On 10/13/2011 11:27 PM, Voelker, Bernhard wrote: > Pádraig Brady wrote: > >> On 10/13/2011 04:58 PM, Voelker, Bernhard wrote: >>> reopen 9737 >>> thanks >>> >>> Pádraig Brady wrote: >>> >>>> Bah, this is just a racy test I think. >>>> Hopefully the attached fixes it. >>> >>> Thank you for the patch. >>> >>> I tried it 16 times: >>> >> * 14x PASS, execution time real < 0.4s >>> >>> * 1x test failure (in the 5th run) >> >> So the command exited without receiving SIGINT. >> Or perhaps the touch of the 'received.int' file >> is being done asynch. Anything special about your >> file system? > > It's a virtual host on a ESX server farm in our data center. > > ecs@mchp320a:~/berny/depot/coreutils-8.14/tests> uname -a > Linux mchp320a 2.6.16.60-0.74.7-smp #1 SMP Fri Nov 26 09:16:10 UTC 2010 > x86_64 x86_64 x86_64 GNU/Linux > > ecs@mchp320a:~/berny/depot/coreutils-8.14/tests> df -h . > Filesystem Size Used Avail Use% Mounted on > /dev/mapper/vg01-lvol0 > 50G 15G 33G 31% /user > > ecs@mchp320a:~/berny/depot/coreutils-8.14/tests> mount | grep /user > /dev/mapper/vg01-lvol0 on /user type ext3 (rw,acl,user_xattr) > >>> * 1x the test lasted 20s (in the 16th run) >> >> But this one passed, which means the command >> did receive the SIGINT, but then didn't exit? > > Sounds like one error is shadowing another. > >> I'm confused, sorry, >> Pádraig. > > That's strange, indeed. > > I repeated the test with < 0.2 load 100 times: > the run #5, #18, #28, #53, #58 and #71 resulted in FAIL as above, > and the run #24 and #25 PASSed but took 20 seconds, > all other PASSed within <=0.3s.

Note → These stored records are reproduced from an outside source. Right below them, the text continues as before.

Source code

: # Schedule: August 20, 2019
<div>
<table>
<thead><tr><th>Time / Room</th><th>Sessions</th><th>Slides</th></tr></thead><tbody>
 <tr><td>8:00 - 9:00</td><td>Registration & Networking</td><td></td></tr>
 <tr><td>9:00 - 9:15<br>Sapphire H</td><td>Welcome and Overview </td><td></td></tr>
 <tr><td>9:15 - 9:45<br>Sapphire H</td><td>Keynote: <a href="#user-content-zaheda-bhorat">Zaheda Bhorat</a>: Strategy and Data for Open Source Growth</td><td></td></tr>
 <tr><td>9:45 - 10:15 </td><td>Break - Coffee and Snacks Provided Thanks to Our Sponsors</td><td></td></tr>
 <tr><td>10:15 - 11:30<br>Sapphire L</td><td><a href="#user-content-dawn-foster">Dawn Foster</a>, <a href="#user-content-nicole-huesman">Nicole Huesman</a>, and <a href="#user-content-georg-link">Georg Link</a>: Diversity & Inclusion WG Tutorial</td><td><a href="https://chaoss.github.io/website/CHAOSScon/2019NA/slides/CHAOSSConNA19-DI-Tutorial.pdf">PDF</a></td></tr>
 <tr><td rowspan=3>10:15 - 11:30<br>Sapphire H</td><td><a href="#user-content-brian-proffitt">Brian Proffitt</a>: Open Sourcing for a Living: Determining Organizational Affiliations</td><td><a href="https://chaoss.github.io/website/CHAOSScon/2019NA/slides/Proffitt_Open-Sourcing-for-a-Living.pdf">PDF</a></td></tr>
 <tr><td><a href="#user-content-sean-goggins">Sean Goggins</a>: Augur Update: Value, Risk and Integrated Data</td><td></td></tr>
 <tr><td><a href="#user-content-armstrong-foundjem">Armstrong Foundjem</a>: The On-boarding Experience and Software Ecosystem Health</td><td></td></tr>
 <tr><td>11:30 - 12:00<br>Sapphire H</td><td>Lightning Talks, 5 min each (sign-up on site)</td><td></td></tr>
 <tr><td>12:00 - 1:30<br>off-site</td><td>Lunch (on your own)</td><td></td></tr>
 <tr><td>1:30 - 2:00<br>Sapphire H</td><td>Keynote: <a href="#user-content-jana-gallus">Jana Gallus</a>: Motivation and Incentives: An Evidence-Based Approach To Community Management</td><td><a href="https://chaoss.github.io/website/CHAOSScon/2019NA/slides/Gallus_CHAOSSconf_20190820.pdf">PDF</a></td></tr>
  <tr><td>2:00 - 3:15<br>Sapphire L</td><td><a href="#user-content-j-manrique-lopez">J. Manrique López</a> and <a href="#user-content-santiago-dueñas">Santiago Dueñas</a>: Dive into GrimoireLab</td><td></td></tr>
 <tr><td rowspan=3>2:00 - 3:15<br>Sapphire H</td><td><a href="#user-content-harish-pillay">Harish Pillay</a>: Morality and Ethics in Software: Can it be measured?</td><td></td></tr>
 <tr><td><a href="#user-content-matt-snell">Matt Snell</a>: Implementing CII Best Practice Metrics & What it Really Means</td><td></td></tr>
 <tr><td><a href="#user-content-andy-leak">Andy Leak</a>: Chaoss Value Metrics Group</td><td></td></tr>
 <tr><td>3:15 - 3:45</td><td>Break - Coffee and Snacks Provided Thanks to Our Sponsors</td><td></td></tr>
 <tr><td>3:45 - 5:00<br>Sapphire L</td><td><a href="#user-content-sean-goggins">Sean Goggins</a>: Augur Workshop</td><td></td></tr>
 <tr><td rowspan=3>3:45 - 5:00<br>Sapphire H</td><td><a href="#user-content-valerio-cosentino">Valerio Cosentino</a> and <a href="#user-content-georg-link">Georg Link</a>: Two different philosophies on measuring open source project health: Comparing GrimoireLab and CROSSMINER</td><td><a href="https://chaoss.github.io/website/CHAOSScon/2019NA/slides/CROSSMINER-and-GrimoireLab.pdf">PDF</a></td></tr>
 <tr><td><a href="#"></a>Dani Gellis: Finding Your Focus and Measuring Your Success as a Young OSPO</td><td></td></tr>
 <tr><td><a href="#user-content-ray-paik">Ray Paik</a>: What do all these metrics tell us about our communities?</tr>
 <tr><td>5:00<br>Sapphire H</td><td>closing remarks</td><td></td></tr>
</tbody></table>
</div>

I reproduced this weirdness in OpenSuse 10.3 in a VM. Much less frequently though. Delays in 10 out of 2750 Signal handler call failure in 1 out of 2750 The delays might be due to bash, but I updated to 4.2 and the issue still persists. I suspect kernel issues too. Anyway I've attached 2 patches to replace the previous one. The first hopefully addresses any races in the test. I don't think you hit any of these TBH. The second should detect the signal issues and skip the test. cheers, Pádraig.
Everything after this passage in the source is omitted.